## Exercise
Return the data below exactly, but only from the line containing "TicketApprentice is an" through the line containing "a specific ticket", with both of those lines included.

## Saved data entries
┄┄┄┄┄┄
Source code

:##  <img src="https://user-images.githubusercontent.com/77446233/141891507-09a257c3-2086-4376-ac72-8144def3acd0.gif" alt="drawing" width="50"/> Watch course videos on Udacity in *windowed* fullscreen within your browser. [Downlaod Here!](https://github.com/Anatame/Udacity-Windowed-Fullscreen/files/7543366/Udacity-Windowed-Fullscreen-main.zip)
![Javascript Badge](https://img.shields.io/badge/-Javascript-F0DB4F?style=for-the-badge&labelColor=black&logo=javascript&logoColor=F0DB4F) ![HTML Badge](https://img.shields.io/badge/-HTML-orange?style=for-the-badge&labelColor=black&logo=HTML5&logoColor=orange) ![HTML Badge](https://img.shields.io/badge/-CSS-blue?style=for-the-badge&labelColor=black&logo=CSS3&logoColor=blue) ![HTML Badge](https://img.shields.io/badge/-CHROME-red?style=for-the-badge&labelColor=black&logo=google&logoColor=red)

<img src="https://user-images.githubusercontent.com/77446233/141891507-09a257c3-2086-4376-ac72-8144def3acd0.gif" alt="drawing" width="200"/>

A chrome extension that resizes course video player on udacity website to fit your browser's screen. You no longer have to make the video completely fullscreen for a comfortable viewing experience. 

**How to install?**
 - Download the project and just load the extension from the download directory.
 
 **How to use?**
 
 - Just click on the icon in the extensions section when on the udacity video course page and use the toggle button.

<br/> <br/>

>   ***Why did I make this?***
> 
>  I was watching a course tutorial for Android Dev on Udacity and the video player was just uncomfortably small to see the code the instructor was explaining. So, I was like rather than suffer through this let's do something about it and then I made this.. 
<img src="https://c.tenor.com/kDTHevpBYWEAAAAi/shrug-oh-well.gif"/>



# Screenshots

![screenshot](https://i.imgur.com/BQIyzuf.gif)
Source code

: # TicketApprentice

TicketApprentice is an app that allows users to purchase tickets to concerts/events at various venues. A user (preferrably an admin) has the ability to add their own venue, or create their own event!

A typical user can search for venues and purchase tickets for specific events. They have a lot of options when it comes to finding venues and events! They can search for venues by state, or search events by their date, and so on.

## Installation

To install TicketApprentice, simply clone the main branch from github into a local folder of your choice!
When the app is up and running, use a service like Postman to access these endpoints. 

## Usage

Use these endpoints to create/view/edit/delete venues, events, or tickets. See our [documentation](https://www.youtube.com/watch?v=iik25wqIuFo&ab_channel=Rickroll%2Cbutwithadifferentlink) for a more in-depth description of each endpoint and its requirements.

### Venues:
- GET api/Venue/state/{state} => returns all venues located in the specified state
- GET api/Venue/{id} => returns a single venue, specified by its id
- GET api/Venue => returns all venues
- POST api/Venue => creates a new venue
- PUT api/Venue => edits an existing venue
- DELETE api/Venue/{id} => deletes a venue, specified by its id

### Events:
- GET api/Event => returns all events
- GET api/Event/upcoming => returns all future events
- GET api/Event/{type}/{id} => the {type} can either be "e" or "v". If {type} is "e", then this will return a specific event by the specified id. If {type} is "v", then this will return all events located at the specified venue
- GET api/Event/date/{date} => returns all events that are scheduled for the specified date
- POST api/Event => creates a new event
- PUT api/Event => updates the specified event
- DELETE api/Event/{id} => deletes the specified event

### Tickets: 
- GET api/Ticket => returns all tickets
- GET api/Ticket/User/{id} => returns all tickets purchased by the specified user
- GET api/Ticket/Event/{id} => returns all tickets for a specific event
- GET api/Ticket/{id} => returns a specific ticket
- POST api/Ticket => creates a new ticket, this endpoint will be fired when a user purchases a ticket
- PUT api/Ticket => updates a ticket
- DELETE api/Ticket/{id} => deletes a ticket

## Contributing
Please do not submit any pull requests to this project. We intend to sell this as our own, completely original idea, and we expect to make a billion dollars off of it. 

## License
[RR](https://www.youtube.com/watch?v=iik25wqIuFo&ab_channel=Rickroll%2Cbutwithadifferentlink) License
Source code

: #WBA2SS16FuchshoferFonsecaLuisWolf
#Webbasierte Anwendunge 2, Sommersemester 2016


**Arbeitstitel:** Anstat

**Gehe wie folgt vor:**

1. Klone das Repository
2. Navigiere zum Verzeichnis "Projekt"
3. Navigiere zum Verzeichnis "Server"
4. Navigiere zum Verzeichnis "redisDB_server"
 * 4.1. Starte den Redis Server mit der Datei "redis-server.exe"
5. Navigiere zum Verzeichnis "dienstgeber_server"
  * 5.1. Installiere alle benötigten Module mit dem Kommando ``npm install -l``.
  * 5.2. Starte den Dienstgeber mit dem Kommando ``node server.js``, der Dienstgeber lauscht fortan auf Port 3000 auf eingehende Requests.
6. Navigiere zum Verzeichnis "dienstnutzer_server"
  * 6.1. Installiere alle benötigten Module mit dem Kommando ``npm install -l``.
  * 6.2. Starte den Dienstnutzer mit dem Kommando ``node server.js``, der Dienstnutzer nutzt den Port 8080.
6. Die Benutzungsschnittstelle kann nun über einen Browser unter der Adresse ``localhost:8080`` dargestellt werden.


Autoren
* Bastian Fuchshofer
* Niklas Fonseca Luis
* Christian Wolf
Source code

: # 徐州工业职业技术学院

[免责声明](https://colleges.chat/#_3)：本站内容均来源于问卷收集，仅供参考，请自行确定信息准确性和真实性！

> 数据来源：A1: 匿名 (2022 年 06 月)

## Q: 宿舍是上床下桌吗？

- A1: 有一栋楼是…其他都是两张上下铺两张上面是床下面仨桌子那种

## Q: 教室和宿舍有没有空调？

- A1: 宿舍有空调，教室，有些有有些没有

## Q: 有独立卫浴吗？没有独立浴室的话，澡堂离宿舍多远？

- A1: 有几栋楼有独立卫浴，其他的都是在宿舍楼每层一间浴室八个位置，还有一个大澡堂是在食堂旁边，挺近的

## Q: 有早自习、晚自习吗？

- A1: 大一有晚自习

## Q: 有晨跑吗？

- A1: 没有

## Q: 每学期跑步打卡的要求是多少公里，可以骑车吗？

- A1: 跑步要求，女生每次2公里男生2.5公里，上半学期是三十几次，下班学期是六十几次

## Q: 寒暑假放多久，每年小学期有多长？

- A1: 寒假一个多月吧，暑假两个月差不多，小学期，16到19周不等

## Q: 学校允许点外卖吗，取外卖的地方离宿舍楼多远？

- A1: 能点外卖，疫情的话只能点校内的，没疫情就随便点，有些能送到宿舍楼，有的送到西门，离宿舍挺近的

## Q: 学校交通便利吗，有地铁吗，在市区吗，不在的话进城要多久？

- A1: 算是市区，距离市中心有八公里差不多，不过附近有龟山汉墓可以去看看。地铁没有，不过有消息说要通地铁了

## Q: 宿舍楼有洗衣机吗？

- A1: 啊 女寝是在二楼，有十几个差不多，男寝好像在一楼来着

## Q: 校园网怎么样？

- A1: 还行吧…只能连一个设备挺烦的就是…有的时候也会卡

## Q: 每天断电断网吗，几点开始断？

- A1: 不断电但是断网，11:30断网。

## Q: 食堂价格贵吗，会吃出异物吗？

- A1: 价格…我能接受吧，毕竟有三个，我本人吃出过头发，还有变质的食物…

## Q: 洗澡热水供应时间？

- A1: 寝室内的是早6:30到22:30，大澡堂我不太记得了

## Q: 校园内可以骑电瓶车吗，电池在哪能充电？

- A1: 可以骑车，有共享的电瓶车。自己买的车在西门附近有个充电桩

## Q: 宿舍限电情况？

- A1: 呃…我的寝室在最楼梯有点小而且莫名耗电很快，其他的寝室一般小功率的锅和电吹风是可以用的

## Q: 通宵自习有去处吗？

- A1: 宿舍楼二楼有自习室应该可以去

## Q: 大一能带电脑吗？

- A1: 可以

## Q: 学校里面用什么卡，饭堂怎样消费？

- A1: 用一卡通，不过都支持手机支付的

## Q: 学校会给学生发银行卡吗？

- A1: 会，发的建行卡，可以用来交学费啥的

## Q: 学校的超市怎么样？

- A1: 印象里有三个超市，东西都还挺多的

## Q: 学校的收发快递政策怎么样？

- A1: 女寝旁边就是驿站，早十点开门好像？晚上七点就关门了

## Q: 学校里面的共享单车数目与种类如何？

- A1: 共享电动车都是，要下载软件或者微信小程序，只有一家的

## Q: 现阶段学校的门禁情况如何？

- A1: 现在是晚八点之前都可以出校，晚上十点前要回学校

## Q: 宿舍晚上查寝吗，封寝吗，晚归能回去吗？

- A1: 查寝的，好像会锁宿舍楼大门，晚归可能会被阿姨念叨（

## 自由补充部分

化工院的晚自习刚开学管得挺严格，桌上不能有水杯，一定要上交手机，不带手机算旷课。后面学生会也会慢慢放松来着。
┄┄┄┄┄┄
## Reply to the exercise
TicketApprentice is an app that allows users to purchase tickets to concerts/events at various venues. A user (preferrably an admin) has the ability to add their own venue, or create their own event!

A typical user can search for venues and purchase tickets for specific events. They have a lot of options when it comes to finding venues and events! They can search for venues by state, or search events by their date, and so on.

## Installation

To install TicketApprentice, simply clone the main branch from github into a local folder of your choice!
When the app is up and running, use a service like Postman to access these endpoints. 

## Usage

Use these endpoints to create/view/edit/delete venues, events, or tickets. See our [documentation](https://www.youtube.com/watch?v=iik25wqIuFo&ab_channel=Rickroll%2Cbutwithadifferentlink) for a more in-depth description of each endpoint and its requirements.

### Venues:
- GET api/Venue/state/{state} => returns all venues located in the specified state
- GET api/Venue/{id} => returns a single venue, specified by its id
- GET api/Venue => returns all venues
- POST api/Venue => creates a new venue
- PUT api/Venue => edits an existing venue
- DELETE api/Venue/{id} => deletes a venue, specified by its id

### Events:
- GET api/Event => returns all events
- GET api/Event/upcoming => returns all future events
- GET api/Event/{type}/{id} => the {type} can either be "e" or "v". If {type} is "e", then this will return a specific event by the specified id. If {type} is "v", then this will return all events located at the specified venue
- GET api/Event/date/{date} => returns all events that are scheduled for the specified date
- POST api/Event => creates a new event
- PUT api/Event => updates the specified event
- DELETE api/Event/{id} => deletes the specified event

### Tickets: 
- GET api/Ticket => returns all tickets
- GET api/Ticket/User/{id} => returns all tickets purchased by the specified user
- GET api/Ticket/Event/{id} => returns all tickets for a specific event
- GET api/Ticket/{id} => returns a specific ticket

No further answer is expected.